Oldbury became part of the West Bromwich Union under the poor law changes of 1837, and was represented on the Board of Guardians of West Bromwich Workhouse. When the workhouse closed in the 1930s, it became Hallam Hospital. Oldbury looked to West Bromwich for most of its hospital facilities, and was part of the 'district' covered by the West Bromwich and District Hospital from the 1860s. Many fund-raising events were held to support the 'District' Hospital, including collections and Carnival weeks throughout the 1930s.

 

Tank manufacture
Tanks in production at Oldbury Carriage Works in WWI

Oldbury was very heavily involved in production of armaments in both world wars.
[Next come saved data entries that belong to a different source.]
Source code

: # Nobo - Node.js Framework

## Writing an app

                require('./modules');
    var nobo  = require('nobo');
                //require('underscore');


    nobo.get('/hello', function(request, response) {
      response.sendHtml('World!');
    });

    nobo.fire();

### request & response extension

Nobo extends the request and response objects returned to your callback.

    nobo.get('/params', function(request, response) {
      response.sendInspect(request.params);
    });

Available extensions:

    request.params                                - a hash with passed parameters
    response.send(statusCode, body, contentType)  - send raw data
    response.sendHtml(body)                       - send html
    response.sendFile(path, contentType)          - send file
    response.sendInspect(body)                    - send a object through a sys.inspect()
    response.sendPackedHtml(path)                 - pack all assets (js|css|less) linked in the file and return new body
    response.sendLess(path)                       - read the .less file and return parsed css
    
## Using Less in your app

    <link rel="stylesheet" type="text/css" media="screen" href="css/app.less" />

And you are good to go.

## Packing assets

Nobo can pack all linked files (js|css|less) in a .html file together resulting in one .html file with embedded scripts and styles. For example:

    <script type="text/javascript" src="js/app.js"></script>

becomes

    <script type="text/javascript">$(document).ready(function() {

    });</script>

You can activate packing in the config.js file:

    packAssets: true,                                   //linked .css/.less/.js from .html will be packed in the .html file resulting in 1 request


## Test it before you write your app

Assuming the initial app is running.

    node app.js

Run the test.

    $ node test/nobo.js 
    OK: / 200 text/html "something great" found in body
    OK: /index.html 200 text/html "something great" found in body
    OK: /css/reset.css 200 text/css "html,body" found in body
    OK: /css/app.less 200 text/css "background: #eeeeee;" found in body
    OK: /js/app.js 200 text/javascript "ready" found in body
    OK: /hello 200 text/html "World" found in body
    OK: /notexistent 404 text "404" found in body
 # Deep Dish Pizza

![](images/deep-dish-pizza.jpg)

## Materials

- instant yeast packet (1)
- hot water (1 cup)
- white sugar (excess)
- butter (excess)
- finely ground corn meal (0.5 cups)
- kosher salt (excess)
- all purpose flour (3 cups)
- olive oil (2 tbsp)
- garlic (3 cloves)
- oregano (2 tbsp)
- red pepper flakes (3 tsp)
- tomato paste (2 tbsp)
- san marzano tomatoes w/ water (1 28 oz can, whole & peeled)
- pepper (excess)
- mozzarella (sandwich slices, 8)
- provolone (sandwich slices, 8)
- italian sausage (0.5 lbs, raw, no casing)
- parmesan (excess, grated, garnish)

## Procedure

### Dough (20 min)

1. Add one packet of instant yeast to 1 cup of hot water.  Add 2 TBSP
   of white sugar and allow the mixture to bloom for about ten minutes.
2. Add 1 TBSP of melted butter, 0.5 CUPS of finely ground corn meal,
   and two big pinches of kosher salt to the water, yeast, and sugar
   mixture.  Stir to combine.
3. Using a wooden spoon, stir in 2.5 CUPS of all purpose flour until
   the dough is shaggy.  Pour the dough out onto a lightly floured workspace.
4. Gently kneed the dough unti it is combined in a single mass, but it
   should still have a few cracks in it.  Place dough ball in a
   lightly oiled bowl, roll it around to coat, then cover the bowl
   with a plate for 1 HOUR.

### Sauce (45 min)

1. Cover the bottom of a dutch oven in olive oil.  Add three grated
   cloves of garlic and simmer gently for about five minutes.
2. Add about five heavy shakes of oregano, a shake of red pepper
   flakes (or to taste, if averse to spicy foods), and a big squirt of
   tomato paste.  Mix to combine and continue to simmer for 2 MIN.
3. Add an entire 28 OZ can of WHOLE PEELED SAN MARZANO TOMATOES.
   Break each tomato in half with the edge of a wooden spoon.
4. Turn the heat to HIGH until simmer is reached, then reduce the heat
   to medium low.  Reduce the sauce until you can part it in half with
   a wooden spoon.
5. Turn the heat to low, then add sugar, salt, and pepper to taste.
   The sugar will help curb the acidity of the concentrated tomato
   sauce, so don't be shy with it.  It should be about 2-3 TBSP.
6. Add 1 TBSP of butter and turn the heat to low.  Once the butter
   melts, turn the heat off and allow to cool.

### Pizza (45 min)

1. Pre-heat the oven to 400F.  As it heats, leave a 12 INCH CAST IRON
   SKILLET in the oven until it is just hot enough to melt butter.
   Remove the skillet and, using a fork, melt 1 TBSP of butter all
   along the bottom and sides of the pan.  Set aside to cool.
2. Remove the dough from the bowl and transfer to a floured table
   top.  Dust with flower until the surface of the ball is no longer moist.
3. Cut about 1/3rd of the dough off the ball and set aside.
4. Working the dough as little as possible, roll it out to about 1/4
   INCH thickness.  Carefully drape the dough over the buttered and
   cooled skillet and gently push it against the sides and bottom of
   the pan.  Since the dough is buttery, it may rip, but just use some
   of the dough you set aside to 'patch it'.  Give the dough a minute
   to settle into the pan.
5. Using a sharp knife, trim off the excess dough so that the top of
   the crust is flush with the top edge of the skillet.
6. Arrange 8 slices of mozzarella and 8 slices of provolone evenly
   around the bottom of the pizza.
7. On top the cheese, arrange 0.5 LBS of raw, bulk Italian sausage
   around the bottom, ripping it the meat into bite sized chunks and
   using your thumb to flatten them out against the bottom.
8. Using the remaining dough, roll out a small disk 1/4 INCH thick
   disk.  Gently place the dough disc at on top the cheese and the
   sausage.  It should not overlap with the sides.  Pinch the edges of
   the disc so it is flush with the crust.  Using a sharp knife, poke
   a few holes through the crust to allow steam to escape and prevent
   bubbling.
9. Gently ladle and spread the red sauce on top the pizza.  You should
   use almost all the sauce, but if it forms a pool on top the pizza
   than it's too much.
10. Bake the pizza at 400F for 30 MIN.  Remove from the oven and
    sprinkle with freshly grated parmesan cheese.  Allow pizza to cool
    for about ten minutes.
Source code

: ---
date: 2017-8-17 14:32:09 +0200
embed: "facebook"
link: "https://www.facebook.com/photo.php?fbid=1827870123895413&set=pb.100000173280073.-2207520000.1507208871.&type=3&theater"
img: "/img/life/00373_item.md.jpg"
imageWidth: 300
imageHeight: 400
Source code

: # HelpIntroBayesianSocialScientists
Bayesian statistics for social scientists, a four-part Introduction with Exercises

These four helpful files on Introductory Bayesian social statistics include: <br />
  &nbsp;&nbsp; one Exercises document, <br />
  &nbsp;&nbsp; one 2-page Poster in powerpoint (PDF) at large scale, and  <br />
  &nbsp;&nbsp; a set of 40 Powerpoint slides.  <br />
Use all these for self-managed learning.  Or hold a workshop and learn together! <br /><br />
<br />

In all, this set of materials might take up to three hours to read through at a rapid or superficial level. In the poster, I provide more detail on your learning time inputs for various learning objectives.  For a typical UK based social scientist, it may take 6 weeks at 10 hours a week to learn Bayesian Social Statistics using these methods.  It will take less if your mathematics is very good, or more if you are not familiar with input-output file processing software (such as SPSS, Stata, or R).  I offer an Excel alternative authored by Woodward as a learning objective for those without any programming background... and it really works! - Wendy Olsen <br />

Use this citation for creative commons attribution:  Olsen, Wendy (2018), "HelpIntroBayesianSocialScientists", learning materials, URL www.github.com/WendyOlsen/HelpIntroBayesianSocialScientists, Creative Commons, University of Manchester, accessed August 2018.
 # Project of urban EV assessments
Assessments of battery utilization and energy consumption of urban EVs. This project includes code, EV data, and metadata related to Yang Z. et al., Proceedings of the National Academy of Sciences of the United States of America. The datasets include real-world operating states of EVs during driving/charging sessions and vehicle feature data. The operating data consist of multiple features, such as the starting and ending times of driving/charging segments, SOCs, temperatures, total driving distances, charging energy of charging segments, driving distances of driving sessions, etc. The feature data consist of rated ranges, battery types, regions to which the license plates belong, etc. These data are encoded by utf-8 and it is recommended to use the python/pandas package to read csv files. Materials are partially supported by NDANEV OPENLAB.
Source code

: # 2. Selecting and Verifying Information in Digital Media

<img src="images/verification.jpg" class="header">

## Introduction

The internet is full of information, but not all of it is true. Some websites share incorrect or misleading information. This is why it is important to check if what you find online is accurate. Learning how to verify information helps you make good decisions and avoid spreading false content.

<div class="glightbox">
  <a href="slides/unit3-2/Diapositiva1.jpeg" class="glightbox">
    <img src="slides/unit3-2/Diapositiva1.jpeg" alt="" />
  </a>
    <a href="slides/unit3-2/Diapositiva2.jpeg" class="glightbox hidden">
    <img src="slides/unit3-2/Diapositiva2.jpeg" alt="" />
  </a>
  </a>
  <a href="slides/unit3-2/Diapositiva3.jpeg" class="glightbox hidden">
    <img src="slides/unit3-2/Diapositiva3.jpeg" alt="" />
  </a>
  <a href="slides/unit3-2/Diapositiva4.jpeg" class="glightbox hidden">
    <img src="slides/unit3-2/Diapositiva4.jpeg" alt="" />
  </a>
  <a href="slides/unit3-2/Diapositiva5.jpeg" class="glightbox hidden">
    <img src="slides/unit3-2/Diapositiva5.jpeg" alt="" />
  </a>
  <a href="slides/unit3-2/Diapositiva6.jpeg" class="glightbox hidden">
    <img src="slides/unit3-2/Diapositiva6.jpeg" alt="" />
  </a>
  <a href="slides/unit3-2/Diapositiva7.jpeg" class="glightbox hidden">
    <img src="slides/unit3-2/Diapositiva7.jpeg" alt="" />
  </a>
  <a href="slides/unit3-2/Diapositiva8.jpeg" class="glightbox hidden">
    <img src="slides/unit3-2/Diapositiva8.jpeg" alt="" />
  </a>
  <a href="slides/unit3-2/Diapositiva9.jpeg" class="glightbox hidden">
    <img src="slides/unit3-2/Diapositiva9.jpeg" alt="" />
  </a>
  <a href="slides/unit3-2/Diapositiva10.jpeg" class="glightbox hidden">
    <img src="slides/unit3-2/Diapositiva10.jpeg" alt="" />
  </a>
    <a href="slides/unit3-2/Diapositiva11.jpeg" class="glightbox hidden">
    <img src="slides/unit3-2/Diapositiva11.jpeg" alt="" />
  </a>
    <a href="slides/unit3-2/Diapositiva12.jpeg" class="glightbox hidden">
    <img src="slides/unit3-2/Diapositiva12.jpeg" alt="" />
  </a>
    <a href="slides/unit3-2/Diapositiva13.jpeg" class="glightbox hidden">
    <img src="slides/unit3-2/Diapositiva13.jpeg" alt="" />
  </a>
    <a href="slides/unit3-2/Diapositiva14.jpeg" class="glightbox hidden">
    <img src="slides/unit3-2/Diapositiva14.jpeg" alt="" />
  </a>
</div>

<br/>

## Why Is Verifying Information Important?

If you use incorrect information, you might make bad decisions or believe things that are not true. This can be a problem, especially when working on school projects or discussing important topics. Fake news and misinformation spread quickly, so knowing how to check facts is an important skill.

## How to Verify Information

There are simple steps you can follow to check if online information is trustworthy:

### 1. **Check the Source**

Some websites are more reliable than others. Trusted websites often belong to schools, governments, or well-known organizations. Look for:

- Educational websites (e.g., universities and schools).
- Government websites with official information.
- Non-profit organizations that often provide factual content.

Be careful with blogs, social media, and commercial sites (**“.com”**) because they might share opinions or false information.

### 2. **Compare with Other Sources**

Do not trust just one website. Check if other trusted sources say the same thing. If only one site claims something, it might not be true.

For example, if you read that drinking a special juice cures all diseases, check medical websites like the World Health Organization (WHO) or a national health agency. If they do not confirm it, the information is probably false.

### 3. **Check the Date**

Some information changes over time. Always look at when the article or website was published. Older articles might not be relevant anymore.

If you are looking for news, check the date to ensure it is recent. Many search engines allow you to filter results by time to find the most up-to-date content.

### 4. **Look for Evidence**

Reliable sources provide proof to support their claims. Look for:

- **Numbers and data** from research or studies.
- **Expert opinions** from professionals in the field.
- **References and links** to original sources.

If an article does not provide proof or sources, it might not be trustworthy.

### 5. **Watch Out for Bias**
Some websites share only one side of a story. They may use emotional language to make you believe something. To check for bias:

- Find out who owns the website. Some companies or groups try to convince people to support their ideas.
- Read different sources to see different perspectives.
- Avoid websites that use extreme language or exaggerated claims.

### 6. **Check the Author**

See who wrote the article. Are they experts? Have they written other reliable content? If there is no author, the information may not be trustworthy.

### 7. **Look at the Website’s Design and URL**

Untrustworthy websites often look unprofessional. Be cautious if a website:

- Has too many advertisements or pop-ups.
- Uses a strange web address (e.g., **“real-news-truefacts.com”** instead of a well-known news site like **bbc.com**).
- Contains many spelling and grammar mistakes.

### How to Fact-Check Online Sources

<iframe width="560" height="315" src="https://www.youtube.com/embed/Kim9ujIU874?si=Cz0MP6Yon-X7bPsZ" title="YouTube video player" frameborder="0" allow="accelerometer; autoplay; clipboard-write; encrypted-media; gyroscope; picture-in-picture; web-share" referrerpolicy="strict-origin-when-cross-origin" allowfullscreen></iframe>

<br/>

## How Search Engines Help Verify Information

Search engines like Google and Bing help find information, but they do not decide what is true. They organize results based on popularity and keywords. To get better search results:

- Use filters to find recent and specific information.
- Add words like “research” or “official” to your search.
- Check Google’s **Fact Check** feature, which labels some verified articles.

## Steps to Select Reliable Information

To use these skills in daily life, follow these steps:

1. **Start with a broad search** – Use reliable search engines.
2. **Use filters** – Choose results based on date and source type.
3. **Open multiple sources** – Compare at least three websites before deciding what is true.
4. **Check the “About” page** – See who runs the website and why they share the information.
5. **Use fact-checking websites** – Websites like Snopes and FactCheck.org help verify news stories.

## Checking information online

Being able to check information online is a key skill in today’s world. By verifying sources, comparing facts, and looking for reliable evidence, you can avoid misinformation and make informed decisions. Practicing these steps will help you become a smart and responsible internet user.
Most of the tanks used in WW1 were made at the Oldbury Carriage Works. Albright and Wilson manufactured phosphorus bombs, Chance Brothers' Alkali Works produced TNT in a new Government factory erected for the purpose.

Between the wars, the Urban District Council set about changing the social conditions in the area, with the expansion of education and welfare, and large schemes of council housing and slum clearance.

Clinics, libraries and swimming baths were built in the 1930's. In addition to these advances by the local authority, there was a heavy involvement of local people in welfare efforts, through organisations such as the Citizens' Society, and through fund-raising to support the local hospitals.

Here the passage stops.